Remix.run Logo
mashygpig 2 hours ago

It's fun to run a model locally, but I don't think the economics make sense for anyone just trying to use models atm. It's absurdly cheap to use the same model via openrouter in comparison.

Seriously, just put $10 into openrouter and play with models that are cheap but bigger than what you'd reasonably be able to run locally like deepseek v4 flash (unquantized). You'll be surprised by how far that $10 goes for a model better than what you'd be able to run. Even further on the model you would be able to run locally. Then think of how many long it would take to match the cost of spend + power on doing it locally...

Saris an hour ago | parent | next [-]

Even with deepseek v4 flash I burned though $5 in credits in a day just playing around with Hermes, and qwen 3.6 35B is significantly more expensive.
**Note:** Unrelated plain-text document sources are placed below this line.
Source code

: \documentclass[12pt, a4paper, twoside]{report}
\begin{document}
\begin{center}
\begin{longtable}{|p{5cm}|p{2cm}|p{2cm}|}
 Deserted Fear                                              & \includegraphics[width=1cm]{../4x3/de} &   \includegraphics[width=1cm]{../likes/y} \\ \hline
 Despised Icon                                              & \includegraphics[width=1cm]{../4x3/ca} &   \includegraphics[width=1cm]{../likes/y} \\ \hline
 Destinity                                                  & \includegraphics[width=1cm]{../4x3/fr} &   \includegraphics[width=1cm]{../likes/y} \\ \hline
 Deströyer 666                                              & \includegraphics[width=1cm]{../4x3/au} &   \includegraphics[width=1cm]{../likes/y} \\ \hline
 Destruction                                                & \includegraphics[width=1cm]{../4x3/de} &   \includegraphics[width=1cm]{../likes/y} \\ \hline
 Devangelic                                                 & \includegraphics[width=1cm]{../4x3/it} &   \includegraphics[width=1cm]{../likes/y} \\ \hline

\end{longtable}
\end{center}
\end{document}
I can run qwen 3.6 35B on my gaming PC at around 50 tok/s and other than power cost of a tiny bit extra per month, it's hardware I already owned from years ago.

I'm not really sure why qwen 3.6 35B is so expensive on openrouter, it seems abnormally high for what hardware it takes to run it.

SchemaLoad an hour ago | parent | prev [-]

Agreed, I'm waiting for the time when 48GB+ ram is just the standard that computers come with rather than being the absolute top tier option. It just doesn't make sense to spend extra on a local AI computer right now when the same money would last for a decade of API pricing.